What this task involves -> Say nothing but the number of lines below in which the string "oplus" appears.

Records excerpted from a collection:
※ ※ ※

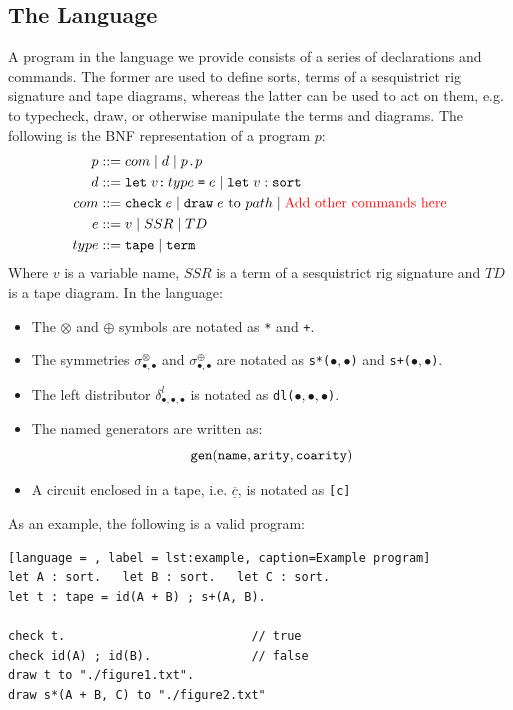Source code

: \documentclass{article}
\begin{document}
\subsection{The Language}

A program in the language we provide consists of a series of declarations and commands. The former are used to define sorts, terms of a sesquistrict rig signature and tape diagrams, whereas the latter can be used to act on them, e.g. to typecheck, draw, or otherwise manipulate the terms and diagrams. The following is the BNF representation of a program $p$:
\begin{align*}
 p &::= com \mid d \mid p \texttt{.} p\\
 d &::= \texttt{let}\; v \texttt{:}\,type\;\texttt{=}\; e \mid \texttt{let}\; v : \texttt{sort}\\
 com &::= \texttt{check} \;e \mid \texttt{draw} \;e \text{ to } path \mid \text{\color{red} Add other commands here}\\
 e &::= v \mid SSR \mid TD\\
 type &::= \texttt{tape} \mid \texttt{term}
\end{align*}
Where $v$ is a variable name, $SSR$ is a term of a sesquistrict rig signature and $TD$ is a tape diagram. In the language:

\begin{itemize}
 \item The $\otimes$ and $\oplus$ symbols are notated as \texttt{*} and \texttt{+}.
 \item The symmetries $\sigma^{\otimes}_{\bullet, \bullet}$ and $\sigma^{\oplus}_{\bullet, \bullet}$ are notated as \texttt{s*($\bullet, \bullet$)} and \texttt{s+($\bullet, \bullet$)}.
 \item The left distributor $\delta^l_{\bullet, \bullet, \bullet}$ is notated as \texttt{dl($\bullet, \bullet, \bullet$)}.
 \item The named generators are written as:
\[ \tt gen(name, arity, coarity) \]
 \item A circuit enclosed in a tape, i.e. $\underline{\overline{c}}$, is notated as \texttt{[c]}
\end{itemize}
As an example, the following is a valid program:
\begin{lstlisting}[language = , label = lst:example, caption=Example program]
let A : sort.   let B : sort.   let C : sort.
let t : tape = id(A + B) ; s+(A, B).

check t.                          // true
check id(A) ; id(B).              // false
draw t to "./figure1.txt".
draw s*(A + B, C) to "./figure2.txt"
\end{lstlisting}
\end{document}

※ ※ ※

Answer for the task -> 2